Distance between two closest minimum

Given an array of n integers. Find the minimum distance between any two occurrences of the minimum integer in the array.

Examples:

Input : arr[] = {5, 1, 2, 3, 4, 1, 2, 1}
Output : 2
Explanation: The minimum element 1 occurs at 
             indexes: 1, 5 and 7. So the minimum
             distance is 7-5 = 2.

Input : arr[] = {1, 2, 1}
Output : 2

Brute Force Approach: The simplest approach is to find all pair of indexes of minimum element and calculate minimum distance.
Time Complexity: O(n^2), where n is the total number of elements in the array.

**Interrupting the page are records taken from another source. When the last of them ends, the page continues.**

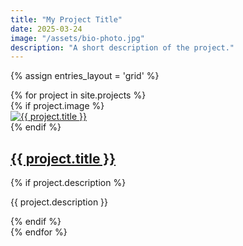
 ```yaml
---
title: "My Project Title"
date: 2025-03-24
image: "/assets/bio-photo.jpg"
description: "A short description of the project."
---
```


{% assign entries_layout = 'grid' %}
<div class="entries-{{ entries_layout }}">
  {% for project in site.projects %}
    <article class="archive__item" itemscope itemtype="https://schema.org/CreativeWork">
      {% if project.image %}
        <div class="archive__item-teaser">
          <a href="{{ project.url | relative_url }}">
            <img src="{{ project.image | relative_url }}" alt="{{ project.title }}">
          </a>
        </div>
      {% endif %}
      <h2 class="archive__item-title" itemprop="headline">
        <a href="{{ project.url | relative_url }}">{{ project.title }}</a>
      </h2>
      {% if project.description %}
        <p>{{ project.description }}</p>
      {% endif %}
    </article>
  {% endfor %}
</div>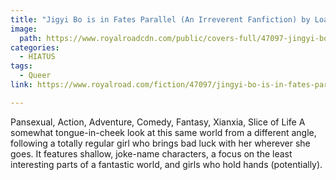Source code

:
 ```yaml
---
title: "Jigyi Bo is in Fates Parallel (An Irreverent Fanfiction) by Loaka Of The Wind"
image:
  path: https://www.royalroadcdn.com/public/covers-full/47097-jingyi-bo-is-in-fates-parallel-an-irreverent-fanfiction.jpg
categories:
  - HIATUS
tags:
  - Queer
link: https://www.royalroad.com/fiction/47097/jingyi-bo-is-in-fates-parallel-an-irreverent-fanfiction

---
```

Pansexual, Action, Adventure, Comedy, Fantasy, Xianxia, Slice of Life
A somewhat tongue-in-cheek look at this same world from a different angle, following a totally regular girl who brings bad luck with her wherever she goes. It features shallow, joke-name characters, a focus on the least interesting parts of a fantastic world, and girls who hold hands (potentially).



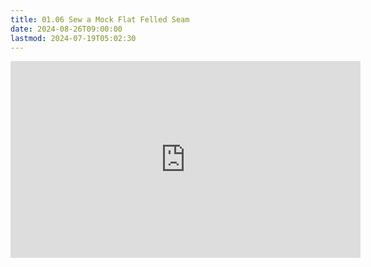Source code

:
 ```yaml
---
title: 01.06 Sew a Mock Flat Felled Seam
date: 2024-08-26T09:00:00
lastmod: 2024-07-19T05:02:30
---
```


<div class="iframe-16-9-container">
<iframe class="youTubeIframe" width="560" height="315" src="https://www.youtube.com/embed/SjNtI6-TicE" title="YouTube video player" frameborder="0" allow="accelerometer; autoplay; clipboard-write; encrypted-media; gyroscope; picture-in-picture; web-share" allowfullscreen></iframe>
</div>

Efficient Approach: An efficient approach will be to observe that distance between index j and i will always be smaller than distance between indexes k and i where, k is greater than j. That is we only have to check distance between consecutive pairs of minimum elements and not all pairs. Below is the step by step algorithm:

  • Find the minimum element in the array
  • Find all occurrences of minimum element in the array and insert the indexes in a new array or list or vector.
  • Check if size of the list of indexes is greater than one or not, i.e. the minimum element occurs atleast twice. If not than return -1.
  • Traverse the list of indexes and calculate the minimum difference between any two consecutive indexes.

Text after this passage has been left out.